I’m not nothing, I want to shout. I’m not, even though that’s what I was led to believe all my life in Amalthea, the city that created me, then denied me; gave me an approximation of free will, only to punish me for using it. And Mother… She did to us the same things that had been done to her, the things she claimed to abhor.

“Stay,” I find myself saying. “For me and for the rest of the Fallen.”

“Zee.” My name sounds both like a plea and a curse in Mira’s voice. “Look around you. There’s nobody here.”

“Yes,” I agree, “but there will be. As long as this rotten city and its laws exist, there will always be more Fallen. We have the means to help them. We can patch up their wounds, give them a home after their fall. Not like Mother’s army, but a real one.” My words are coming faster now, laced with excitement. “And who knows?
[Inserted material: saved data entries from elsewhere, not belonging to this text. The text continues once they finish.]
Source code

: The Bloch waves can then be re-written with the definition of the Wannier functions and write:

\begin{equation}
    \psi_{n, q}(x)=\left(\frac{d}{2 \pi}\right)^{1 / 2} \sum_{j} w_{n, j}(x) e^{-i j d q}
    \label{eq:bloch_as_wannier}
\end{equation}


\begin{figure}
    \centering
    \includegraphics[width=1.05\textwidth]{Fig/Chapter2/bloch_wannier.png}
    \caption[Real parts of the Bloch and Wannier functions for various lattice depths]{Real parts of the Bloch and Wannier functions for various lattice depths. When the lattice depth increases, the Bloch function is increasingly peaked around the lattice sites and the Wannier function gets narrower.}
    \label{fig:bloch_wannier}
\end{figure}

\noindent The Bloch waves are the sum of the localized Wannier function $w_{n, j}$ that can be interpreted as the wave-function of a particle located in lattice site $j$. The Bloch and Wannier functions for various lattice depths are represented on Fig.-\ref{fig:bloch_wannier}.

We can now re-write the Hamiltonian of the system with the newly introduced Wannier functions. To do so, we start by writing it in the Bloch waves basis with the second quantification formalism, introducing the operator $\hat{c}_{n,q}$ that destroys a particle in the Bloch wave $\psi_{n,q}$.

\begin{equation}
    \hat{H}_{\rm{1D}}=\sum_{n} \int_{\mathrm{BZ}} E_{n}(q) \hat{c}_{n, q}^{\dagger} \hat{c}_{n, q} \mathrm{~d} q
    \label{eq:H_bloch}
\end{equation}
Perhaps one day we will fix this city’s broken mechanism. Carve a place for ourselves into its bones that no one can take away from us.”

Mira’s face contorts, those expressive eyes and features tight-roping between hope and despair. “This all sounds so perfect in theory, but in practice… You know I’m a realist, a sorry excuse of a rebel. There’s no guarantee of success.”

“You’re brilliant,” I say, and squeeze her smooth, fleshy hand, my smile reflected in her bare, metal face. Soon, her own lips are curving into a tentative formation, as if she’s learning to smile for the first time. “I mean it. I’ve never met anyone as clever or meticulous as you. I know we can do this, together.”

Mira stares at me, her gaze like the desert wind, like something that can scour me raw and clean. At last, her lips move. “Let’s.”